:: INPUT RECORDS ::
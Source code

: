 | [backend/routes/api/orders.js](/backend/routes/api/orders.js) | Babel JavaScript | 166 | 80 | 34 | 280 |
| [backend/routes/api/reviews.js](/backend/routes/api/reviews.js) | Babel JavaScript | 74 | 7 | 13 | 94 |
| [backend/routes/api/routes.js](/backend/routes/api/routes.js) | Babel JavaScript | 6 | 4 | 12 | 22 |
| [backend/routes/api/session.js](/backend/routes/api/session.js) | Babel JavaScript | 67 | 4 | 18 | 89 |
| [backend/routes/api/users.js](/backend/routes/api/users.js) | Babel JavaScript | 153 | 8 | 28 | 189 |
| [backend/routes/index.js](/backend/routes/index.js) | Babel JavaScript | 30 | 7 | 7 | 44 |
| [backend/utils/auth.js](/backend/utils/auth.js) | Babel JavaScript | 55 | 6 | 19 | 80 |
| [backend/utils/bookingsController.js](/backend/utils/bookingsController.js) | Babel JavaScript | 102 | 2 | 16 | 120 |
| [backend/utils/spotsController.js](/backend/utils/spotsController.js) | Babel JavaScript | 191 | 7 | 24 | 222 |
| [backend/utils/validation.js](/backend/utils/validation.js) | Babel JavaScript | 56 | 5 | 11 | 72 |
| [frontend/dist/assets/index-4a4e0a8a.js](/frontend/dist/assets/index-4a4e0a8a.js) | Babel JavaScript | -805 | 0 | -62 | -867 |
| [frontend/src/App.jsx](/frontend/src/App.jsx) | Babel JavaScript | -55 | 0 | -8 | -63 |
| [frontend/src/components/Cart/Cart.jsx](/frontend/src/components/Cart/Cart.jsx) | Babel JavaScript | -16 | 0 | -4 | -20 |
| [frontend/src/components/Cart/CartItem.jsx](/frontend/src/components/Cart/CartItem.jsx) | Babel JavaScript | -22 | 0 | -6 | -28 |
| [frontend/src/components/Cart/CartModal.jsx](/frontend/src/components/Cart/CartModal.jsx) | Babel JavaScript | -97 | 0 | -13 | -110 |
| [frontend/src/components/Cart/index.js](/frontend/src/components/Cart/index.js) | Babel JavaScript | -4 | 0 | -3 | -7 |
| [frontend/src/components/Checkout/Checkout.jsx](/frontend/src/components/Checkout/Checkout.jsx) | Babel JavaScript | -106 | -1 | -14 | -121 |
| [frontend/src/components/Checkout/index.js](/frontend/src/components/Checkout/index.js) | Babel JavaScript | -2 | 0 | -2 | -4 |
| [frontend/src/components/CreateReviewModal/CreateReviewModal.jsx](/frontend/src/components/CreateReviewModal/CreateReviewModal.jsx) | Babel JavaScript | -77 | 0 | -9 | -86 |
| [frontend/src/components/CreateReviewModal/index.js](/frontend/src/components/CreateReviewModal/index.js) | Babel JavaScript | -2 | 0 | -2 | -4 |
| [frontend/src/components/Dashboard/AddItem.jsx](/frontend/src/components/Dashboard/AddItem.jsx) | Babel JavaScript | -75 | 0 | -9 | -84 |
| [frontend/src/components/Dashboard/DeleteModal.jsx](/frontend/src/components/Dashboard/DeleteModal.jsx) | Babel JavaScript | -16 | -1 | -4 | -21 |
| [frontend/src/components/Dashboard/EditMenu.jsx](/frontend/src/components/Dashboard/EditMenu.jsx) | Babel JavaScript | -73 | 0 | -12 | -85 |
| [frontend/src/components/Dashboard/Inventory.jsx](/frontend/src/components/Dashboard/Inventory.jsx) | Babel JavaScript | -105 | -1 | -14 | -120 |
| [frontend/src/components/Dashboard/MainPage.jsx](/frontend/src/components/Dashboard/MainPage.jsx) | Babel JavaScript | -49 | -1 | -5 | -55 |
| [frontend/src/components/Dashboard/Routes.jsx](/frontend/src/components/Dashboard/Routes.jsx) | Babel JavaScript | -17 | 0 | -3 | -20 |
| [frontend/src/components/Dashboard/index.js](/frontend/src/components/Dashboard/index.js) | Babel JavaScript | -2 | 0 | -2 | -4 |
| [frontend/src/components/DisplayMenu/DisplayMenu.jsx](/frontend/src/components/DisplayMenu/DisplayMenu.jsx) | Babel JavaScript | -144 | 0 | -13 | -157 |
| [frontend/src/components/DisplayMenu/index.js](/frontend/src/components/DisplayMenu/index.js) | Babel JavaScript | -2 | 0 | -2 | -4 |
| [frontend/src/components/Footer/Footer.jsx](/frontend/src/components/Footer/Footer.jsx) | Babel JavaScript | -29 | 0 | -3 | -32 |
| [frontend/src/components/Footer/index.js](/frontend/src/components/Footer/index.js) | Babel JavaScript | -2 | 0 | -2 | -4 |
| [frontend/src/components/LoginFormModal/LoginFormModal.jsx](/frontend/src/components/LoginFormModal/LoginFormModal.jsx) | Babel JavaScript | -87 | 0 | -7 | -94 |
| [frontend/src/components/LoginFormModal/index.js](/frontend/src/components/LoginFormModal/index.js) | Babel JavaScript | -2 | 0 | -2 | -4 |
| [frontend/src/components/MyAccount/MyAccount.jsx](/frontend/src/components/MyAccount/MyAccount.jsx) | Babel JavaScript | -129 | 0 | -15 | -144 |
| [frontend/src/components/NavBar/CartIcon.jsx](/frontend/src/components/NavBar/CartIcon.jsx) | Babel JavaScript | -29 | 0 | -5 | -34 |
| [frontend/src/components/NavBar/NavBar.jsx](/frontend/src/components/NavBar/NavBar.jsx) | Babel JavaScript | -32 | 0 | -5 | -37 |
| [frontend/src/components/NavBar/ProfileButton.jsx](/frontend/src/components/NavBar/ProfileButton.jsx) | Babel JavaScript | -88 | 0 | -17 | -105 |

:: DESCRIPTION OF THE TASK ::
Go to the line in the material above that contains "-75 | 0 | -9 | -84 |" and copy exactly from there through the line that contains "-16 | -1 | -4 | -21 |", stopping after it.

:: EXPECTED OUTPUT ::
| [frontend/src/components/Dashboard/AddItem.jsx](/frontend/src/components/Dashboard/AddItem.jsx) | Babel JavaScript | -75 | 0 | -9 | -84 |
| [frontend/src/components/Dashboard/DeleteModal.jsx](/frontend/src/components/Dashboard/DeleteModal.jsx) | Babel JavaScript | -16 | -1 | -4 | -21 |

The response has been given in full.